The pick of the engine range is the lower-powered 148bhp 2.2 diesel. It pulls hard from 1500rpm and keeps on going all the way to the redline, so it doesn't require you to change gear too often. The more expensive 173bhp version feels that bit stronger at the top of the rev range, but unless you’ve got it packed to the brim with people and luggage, there’s very little discernible difference.
We’d avoid the 2.0-litre petrol. Enthusiasts might assume this engine, with its 158bhp arriving at a peaky 6000rpm, would be rewarding, but it feels wheezy and gutless through the mid-range and therefore not suited to an SUV. Ultimately, the superior low-rev shove of the diesels makes them more relaxing and easier to drive.
The standard six-speed manual has a precise, satisfying action, while the optional automatic unit is swift and smooth to change so long as you don't make too many demands of it.
Mazda CX-5 ride comfort
To drive, the CX-5 is competent, secure and comfortable for the most part, its suspension settings conferring a gentle, compliant ride when the road surface is good. And unlike the 5008 or Kodiaq, the Mazda demonstrates impressive body control over sudden crests and compressions; a characteristic that anyone prone to car sickness will be particularly grateful for.

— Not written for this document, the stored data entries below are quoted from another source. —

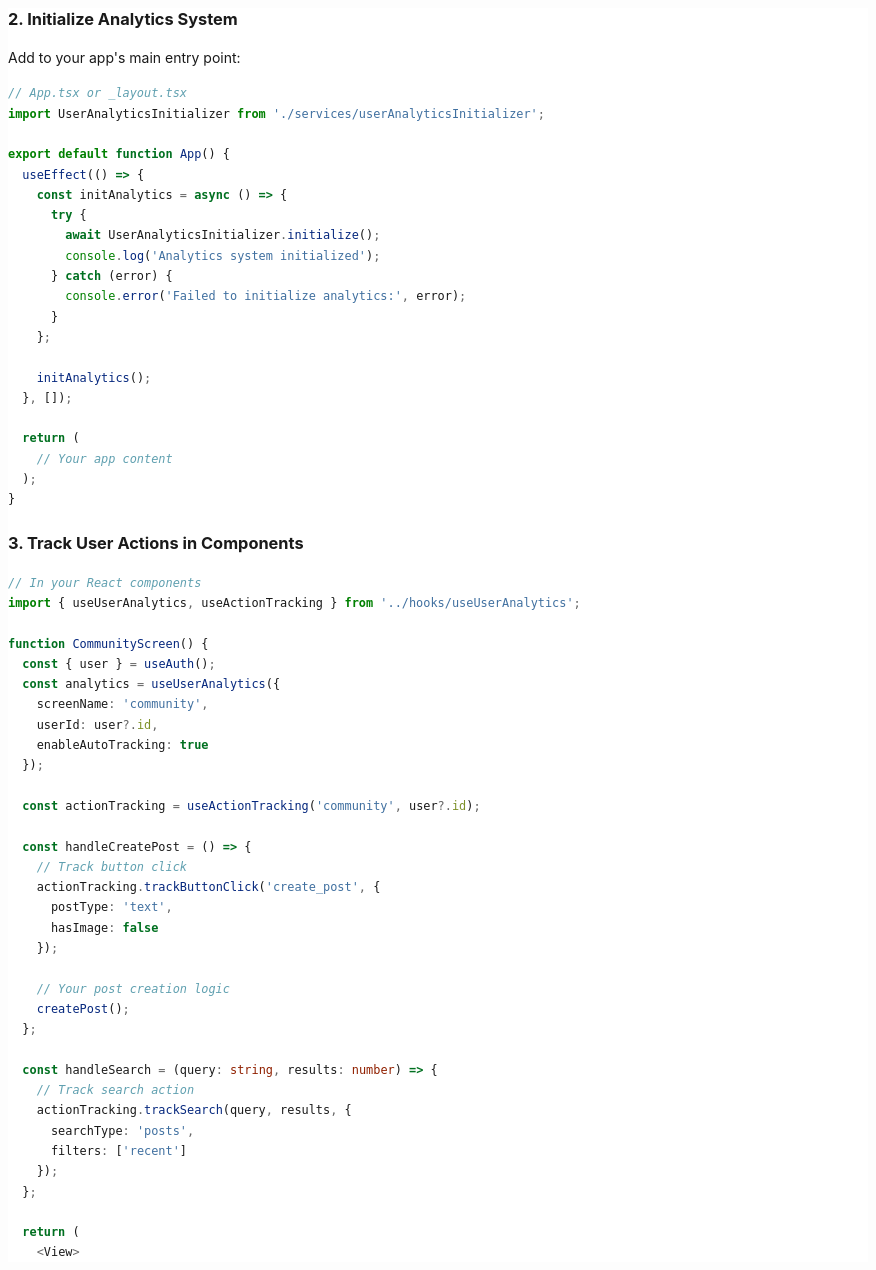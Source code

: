 ### 2. Initialize Analytics System

Add to your app's main entry point:

```typescript
// App.tsx or _layout.tsx
import UserAnalyticsInitializer from './services/userAnalyticsInitializer';

export default function App() {
  useEffect(() => {
    const initAnalytics = async () => {
      try {
        await UserAnalyticsInitializer.initialize();
        console.log('Analytics system initialized');
      } catch (error) {
        console.error('Failed to initialize analytics:', error);
      }
    };

    initAnalytics();
  }, []);

  return (
    // Your app content
  );
}
```

### 3. Track User Actions in Components

```typescript
// In your React components
import { useUserAnalytics, useActionTracking } from '../hooks/useUserAnalytics';

function CommunityScreen() {
  const { user } = useAuth();
  const analytics = useUserAnalytics({
    screenName: 'community',
    userId: user?.id,
    enableAutoTracking: true
  });

  const actionTracking = useActionTracking('community', user?.id);

  const handleCreatePost = () => {
    // Track button click
    actionTracking.trackButtonClick('create_post', {
      postType: 'text',
      hasImage: false
    });

    // Your post creation logic
    createPost();
  };

  const handleSearch = (query: string, results: number) => {
    // Track search action
    actionTracking.trackSearch(query, results, {
      searchType: 'posts',
      filters: ['recent']
    });
  };

  return (
    <View>
```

Around town the ride is a little more unsettled, with larger 19in wheels not helping matters. That said, the ride is never uncomfortable - it’s something you’ll be aware of, rather than annoyed by.
Mazda CX-5 handling
A soft set-up also does little to dampen the CX-5’s dynamics. Turn in to a quick corner and the car exhibits more body lean than you’d experience in say, a Seat Ateca, but once settled the well-judged steering gives you the confidence to place the car exactly where you want it. Combined with new G-Vectoring Control (GVC) - a system which shuffles power around to help improve cornering – the CX-5 conceals its size and height surprisingly well.

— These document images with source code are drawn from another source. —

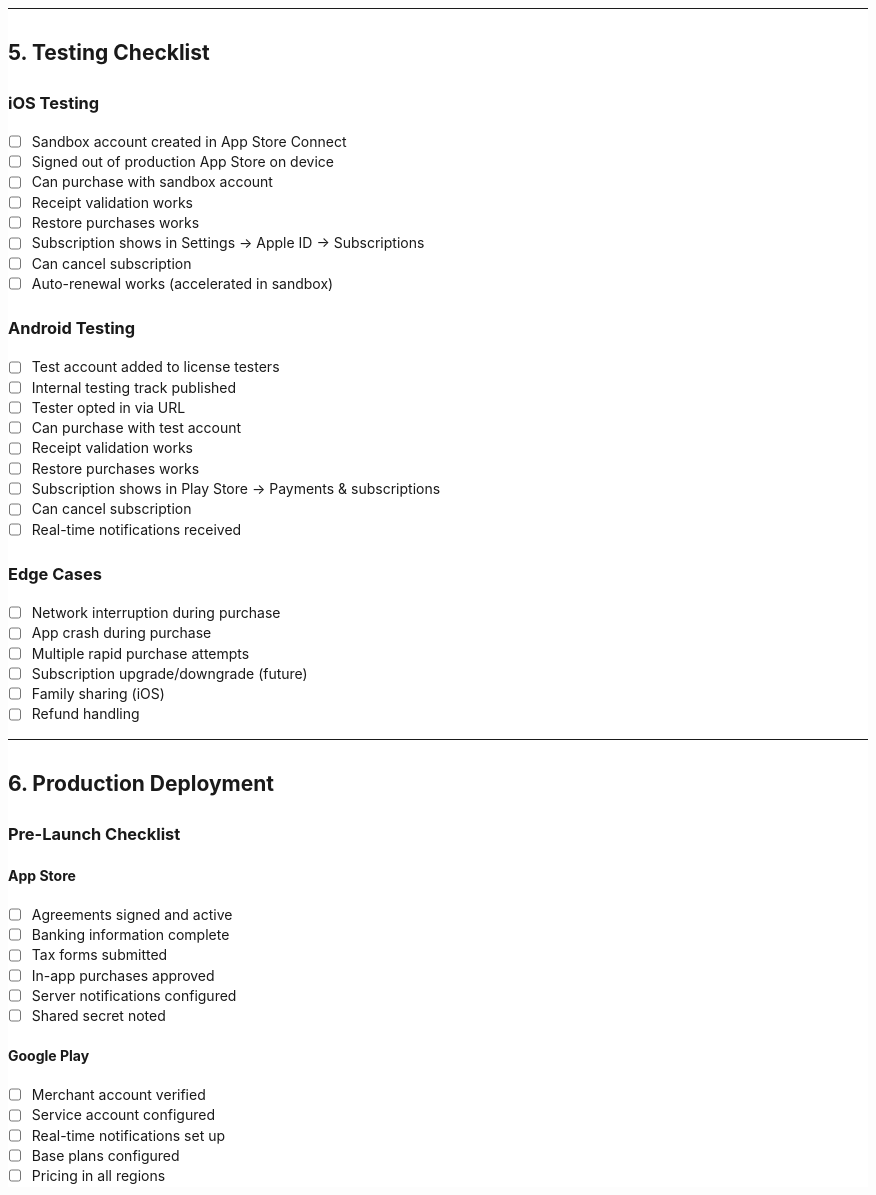 
---

## 5. Testing Checklist

### iOS Testing
- [ ] Sandbox account created in App Store Connect
- [ ] Signed out of production App Store on device
- [ ] Can purchase with sandbox account
- [ ] Receipt validation works
- [ ] Restore purchases works
- [ ] Subscription shows in Settings → Apple ID → Subscriptions
- [ ] Can cancel subscription
- [ ] Auto-renewal works (accelerated in sandbox)

### Android Testing
- [ ] Test account added to license testers
- [ ] Internal testing track published
- [ ] Tester opted in via URL
- [ ] Can purchase with test account
- [ ] Receipt validation works
- [ ] Restore purchases works
- [ ] Subscription shows in Play Store → Payments & subscriptions
- [ ] Can cancel subscription
- [ ] Real-time notifications received

### Edge Cases
- [ ] Network interruption during purchase
- [ ] App crash during purchase
- [ ] Multiple rapid purchase attempts
- [ ] Subscription upgrade/downgrade (future)
- [ ] Family sharing (iOS)
- [ ] Refund handling

---

## 6. Production Deployment

### Pre-Launch Checklist

#### App Store
- [ ] Agreements signed and active
- [ ] Banking information complete
- [ ] Tax forms submitted
- [ ] In-app purchases approved
- [ ] Server notifications configured
- [ ] Shared secret noted

#### Google Play
- [ ] Merchant account verified
- [ ] Service account configured
- [ ] Real-time notifications set up
- [ ] Base plans configured
- [ ] Pricing in all regions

That said, the CX-5 still falls short when it comes to outright fun. It is capable of generating serious amounts of grip, but for those that enjoy driving quickly the Seat Ateca, with its exceptional balance and more accurate steering, is the more rewarding package.
Mazda CX-5 refinement
At higher speeds, the previous CX-5 suffered from an excess of wind and road noise, making it tiring to hold conversation on longer motorway journeys. In the new car there are no such problems.
Thanks to new sound deadening measures such as a thicker windscreen, tighter door gaps and better streamlining, the new CX-5 is noticeably quieter than the model it replaces. Engine rumble is well repressed, wind noise around the windscreen is minimal and even on larger 19in wheels road noise is no worse than you’d find in a similarly specced Skoda Kodiaq or Peugeot 5008.
Enthusiasts might assume this engine, with its 158bhp arriving at a peaky 6000rpm, would be rewarding, but it feels wheezy and gutless through the mid-range and therefore not suited to an SUV. As a result, we'd stick with the gruntier diesels.
Our pick 2.2 Skyactiv-D 150
This diesel is our favourite engine in the range. It pulls hard from low revs and keeps on going all the way to the redline, so you don’t have to change gear too often. It’s also smooth and refined, and offers the best fuel economy and CO2 figures of any CX-5 engine. It’s available in every trim level, and can be combined with a manual or automatic gearbox, and with two or four-wheel drive.